Former educational qualification in New Zealand

Sixth Form Certificate was a New Zealand secondary school qualification gained at the end of Year 12 (Form 6) that was awarded until 2002. The system was assessed internally.

Sixth Form Certificate was originally developed to allow schools to provide a more comprehensive range of courses than was available from University Entrance subjects. Sixth Form Certificate was internally assessed by schools. Students were awarded "1" for "an excellent level of achievement" in a subject down to "9" for low levels of achievement. The number of 1s, 2s, 3s etc. available for allocation to students were based on the school's previous year's School Certificate results and were not transferred if a student changed schools. These grades were then allocated to the students. A Grade 5 was considered a minimum pass at Sixth Form level while a Grade 6 or 7 was the equivalent of a School Certificate level pass in that subject.
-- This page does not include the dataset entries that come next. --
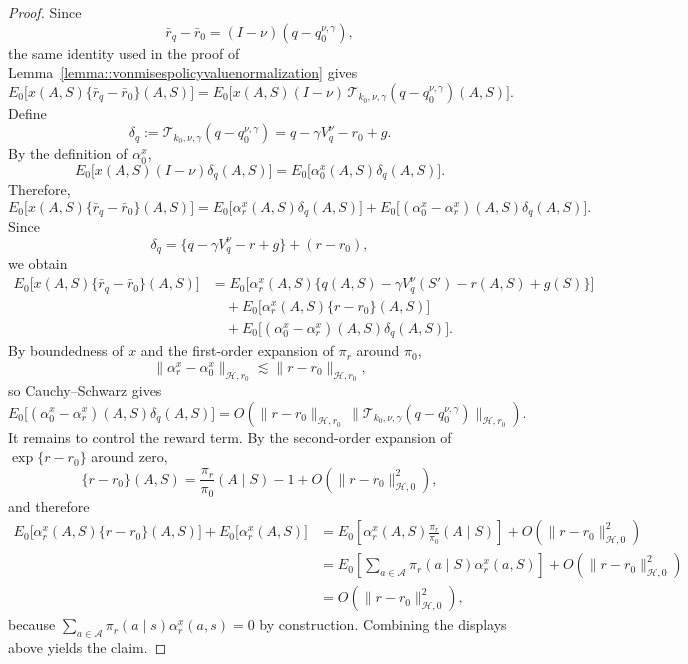 \documentclass[11pt]{article}
\theoremstyle{plain}
\begin{document}
\begin{proof}
Since
\[
\bar r_q - \bar r_0
=
(I-\nu)(q-q_0^{\nu,\gamma}),
\]
the same identity used in the proof of
Lemma~\ref{lemma::vonmisespolicyvaluenormalization} gives
\[
E_0\!\big[x(A,S)\{\bar r_q - \bar r_0\}(A,S)\big]
=
E_0\!\big[x(A,S)(I-\nu)\,
\mathcal T_{k_0,\nu,\gamma}(q-q_0^{\nu,\gamma})(A,S)\big].
\]
Define
\[
\delta_q
:=
\mathcal T_{k_0,\nu,\gamma}(q-q_0^{\nu,\gamma})
=
q - \gamma V_q^\nu - r_0 + g.
\]
By the definition of \(\alpha_0^x\),
\[
E_0\!\big[x(A,S)(I-\nu)\delta_q(A,S)\big]
=
E_0\!\big[\alpha_0^x(A,S)\delta_q(A,S)\big].
\]
Therefore,
\[
E_0\!\big[x(A,S)\{\bar r_q - \bar r_0\}(A,S)\big]
=
E_0\!\big[\alpha_r^x(A,S)\delta_q(A,S)\big]
+ E_0\!\big[(\alpha_0^x-\alpha_r^x)(A,S)\delta_q(A,S)\big].
\]
Since
\[
\delta_q
=
\{q - \gamma V_q^\nu - r + g\} + (r-r_0),
\]
we obtain
\[
\begin{aligned}
E_0\!\big[x(A,S)\{\bar r_q - \bar r_0\}(A,S)\big]
&=
E_0\!\big[\alpha_r^x(A,S)\{q(A,S)-\gamma V_q^\nu(S')-r(A,S)+g(S)\}\big] \\
&\quad
+ E_0\!\big[\alpha_r^x(A,S)\{r-r_0\}(A,S)\big] \\
&\quad
+ E_0\!\big[(\alpha_0^x-\alpha_r^x)(A,S)\delta_q(A,S)\big].
\end{aligned}
\]
By boundedness of \(x\) and the first-order expansion of \(\pi_r\) around
\(\pi_0\),
\[
\|\alpha_r^x - \alpha_0^x\|_{\mathcal H,r_0}
\lesssim
\|r-r_0\|_{\mathcal H,r_0},
\]
so Cauchy--Schwarz gives
\[
E_0\!\big[(\alpha_0^x-\alpha_r^x)(A,S)\delta_q(A,S)\big]
=
O\!\left(
\|r-r_0\|_{\mathcal H,r_0}\,
\bigl\|\mathcal T_{k_0,\nu,\gamma}(q-q_0^{\nu,\gamma})\bigr\|_{\mathcal H,r_0}
\right).
\]
It remains to control the reward term. By the second-order expansion of
\(\exp\{r-r_0\}\) around zero,
\[
\{r-r_0\}(A,S)
=
\frac{\pi_r}{\pi_0}(A\mid S)-1
+ O\!\left(\|r-r_0\|_{\mathcal H,0}^2\right),
\]
and therefore
\[
\begin{aligned}
E_0\!\big[\alpha_r^x(A,S)\{r-r_0\}(A,S)\big]
+ E_0\!\big[\alpha_r^x(A,S)\big]
&=
E_0\!\left[\alpha_r^x(A,S)\frac{\pi_r}{\pi_0}(A\mid S)\right]
+ O\!\left(\|r-r_0\|_{\mathcal H,0}^2\right) \\
&=
E_0\!\left[\sum_{a \in \mathcal A}\pi_r(a\mid S)\alpha_r^x(a,S)\right]
+ O\!\left(\|r-r_0\|_{\mathcal H,0}^2\right) \\
&=
O\!\left(\|r-r_0\|_{\mathcal H,0}^2\right),
\end{aligned}
\]
because \(\sum_{a \in \mathcal A}\pi_r(a\mid s)\alpha_r^x(a,s)=0\) by
construction. Combining the displays above yields the claim.
\end{proof}
\end{document}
The pre-allocation of grades available meant that the quality of teaching had no bearing on the overall results of a class.

The grades were allocated as follows:

| Grade | Proportion of students |
|---|---|
| 1 | top 4% |
| 2 | next 6% |
| 3 | .. 10% |
| 4 | .. 17% |
| 5 | .. 22% |
| 6 | .. 22% |
| 7 | .. 12% |
| 8 | .. 6% |
| 9 | .. 1% |

Sixth Form Certificate has been replaced by the National Certificate of Educational Achievement at level 2.